• [Exercise requirements]: Which of the lines in the records below hold the string "described"? Copy every one of them.

• [Information shown]:
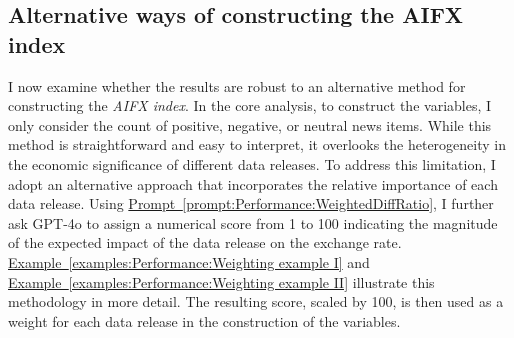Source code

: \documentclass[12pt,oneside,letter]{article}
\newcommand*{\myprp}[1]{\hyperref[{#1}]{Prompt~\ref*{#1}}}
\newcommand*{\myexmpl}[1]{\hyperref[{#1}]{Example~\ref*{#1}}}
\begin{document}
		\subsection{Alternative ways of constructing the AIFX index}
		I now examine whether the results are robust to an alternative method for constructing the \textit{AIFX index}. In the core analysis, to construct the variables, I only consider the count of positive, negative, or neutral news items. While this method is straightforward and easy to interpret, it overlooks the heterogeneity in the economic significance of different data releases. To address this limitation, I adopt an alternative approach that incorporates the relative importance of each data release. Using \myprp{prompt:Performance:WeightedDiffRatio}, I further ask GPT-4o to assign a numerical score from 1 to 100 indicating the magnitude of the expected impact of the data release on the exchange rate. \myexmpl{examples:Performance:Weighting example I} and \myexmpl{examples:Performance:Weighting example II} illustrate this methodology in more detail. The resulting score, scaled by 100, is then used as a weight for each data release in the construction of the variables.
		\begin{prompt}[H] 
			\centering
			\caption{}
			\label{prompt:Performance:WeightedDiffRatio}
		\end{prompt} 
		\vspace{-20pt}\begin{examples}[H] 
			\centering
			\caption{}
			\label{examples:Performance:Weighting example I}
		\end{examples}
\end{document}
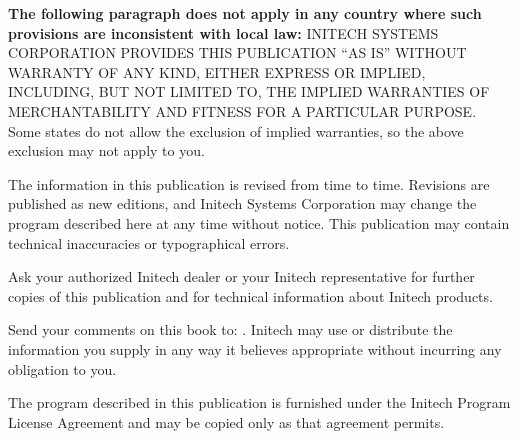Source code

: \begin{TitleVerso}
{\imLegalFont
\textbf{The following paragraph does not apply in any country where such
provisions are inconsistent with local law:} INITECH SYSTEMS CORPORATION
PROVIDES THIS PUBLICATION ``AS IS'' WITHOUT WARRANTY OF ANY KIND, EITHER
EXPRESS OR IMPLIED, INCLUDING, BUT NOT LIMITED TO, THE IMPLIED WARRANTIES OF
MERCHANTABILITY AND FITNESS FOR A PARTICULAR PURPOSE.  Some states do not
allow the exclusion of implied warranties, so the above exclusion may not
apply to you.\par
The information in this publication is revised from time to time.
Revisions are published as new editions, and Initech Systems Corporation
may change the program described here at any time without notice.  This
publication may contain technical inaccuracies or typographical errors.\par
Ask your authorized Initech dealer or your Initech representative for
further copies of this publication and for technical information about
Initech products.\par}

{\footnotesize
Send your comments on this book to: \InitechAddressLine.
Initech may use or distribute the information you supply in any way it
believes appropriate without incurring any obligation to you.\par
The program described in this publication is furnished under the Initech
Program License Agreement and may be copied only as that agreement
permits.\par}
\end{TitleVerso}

• [Answer for the task]:
may change the program described here at any time without notice.  This
The program described in this publication is furnished under the Initech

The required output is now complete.